TASK DESCRIPTION>
Which lines of the data contain the string "completa"? Copy every one of them.
(PROVIDED MATERIAL begins)
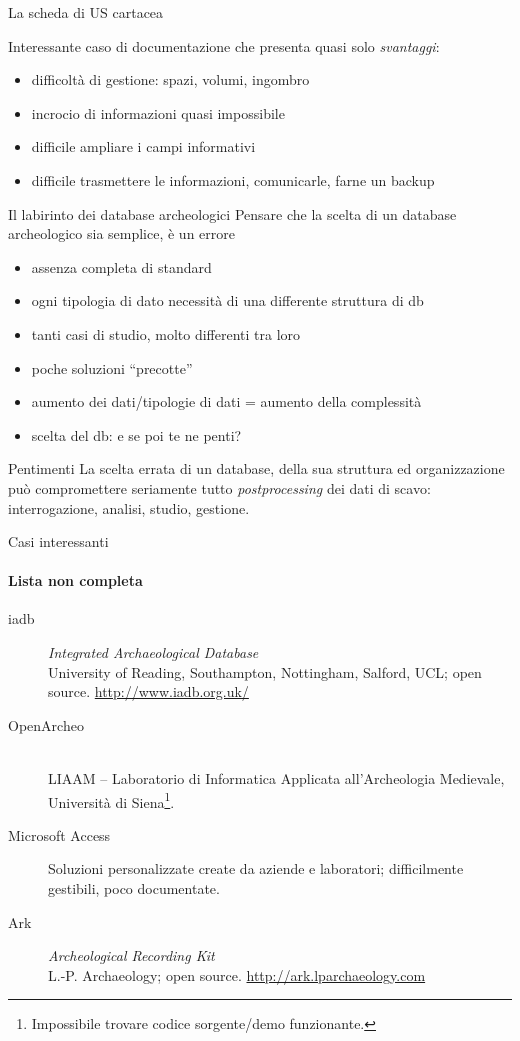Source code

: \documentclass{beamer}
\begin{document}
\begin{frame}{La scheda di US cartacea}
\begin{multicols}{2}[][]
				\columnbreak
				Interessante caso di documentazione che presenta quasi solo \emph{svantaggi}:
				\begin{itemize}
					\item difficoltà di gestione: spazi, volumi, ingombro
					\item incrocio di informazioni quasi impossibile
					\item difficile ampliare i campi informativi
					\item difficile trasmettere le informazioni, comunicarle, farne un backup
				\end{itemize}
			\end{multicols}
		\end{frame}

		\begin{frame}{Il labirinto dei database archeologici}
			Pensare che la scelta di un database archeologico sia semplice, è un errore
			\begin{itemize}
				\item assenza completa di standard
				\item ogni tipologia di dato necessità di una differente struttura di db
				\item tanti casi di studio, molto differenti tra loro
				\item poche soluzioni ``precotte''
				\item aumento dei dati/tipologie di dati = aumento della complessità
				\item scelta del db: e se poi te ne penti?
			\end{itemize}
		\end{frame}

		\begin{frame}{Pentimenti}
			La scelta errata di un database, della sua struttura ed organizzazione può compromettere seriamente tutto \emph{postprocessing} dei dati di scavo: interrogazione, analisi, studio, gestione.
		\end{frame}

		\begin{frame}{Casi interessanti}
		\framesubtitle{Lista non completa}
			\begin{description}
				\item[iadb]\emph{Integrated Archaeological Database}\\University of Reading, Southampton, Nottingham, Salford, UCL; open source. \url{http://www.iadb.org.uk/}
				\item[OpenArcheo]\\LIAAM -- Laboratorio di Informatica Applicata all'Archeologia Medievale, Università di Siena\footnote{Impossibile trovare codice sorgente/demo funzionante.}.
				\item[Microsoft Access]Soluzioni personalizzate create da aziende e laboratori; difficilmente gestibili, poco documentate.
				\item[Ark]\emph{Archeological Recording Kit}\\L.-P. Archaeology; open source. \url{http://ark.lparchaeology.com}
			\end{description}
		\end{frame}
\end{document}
(PROVIDED MATERIAL ends)
THE COMPLETED TASK>
				\item assenza completa di standard
		\framesubtitle{Lista non completa}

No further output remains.